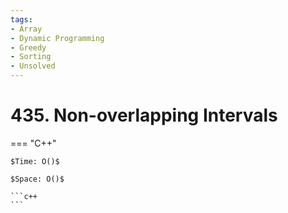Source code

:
 ```yaml
---
tags:
- Array
- Dynamic Programming
- Greedy
- Sorting
- Unsolved
---
```



# 435. Non-overlapping Intervals

=== "C++"

    $Time: O()$

    $Space: O()$

    ```c++
    ```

Task to complete: Copy every entry exactly; drop the pictures.

Task answer:
Source code

:
 ```yaml
---
tags:
- Array
- Dynamic Programming
- Greedy
- Sorting
- Unsolved
---
```



# 435. Non-overlapping Intervals

=== "C++"

    $Time: O()$

    $Space: O()$

    ```c++
    ```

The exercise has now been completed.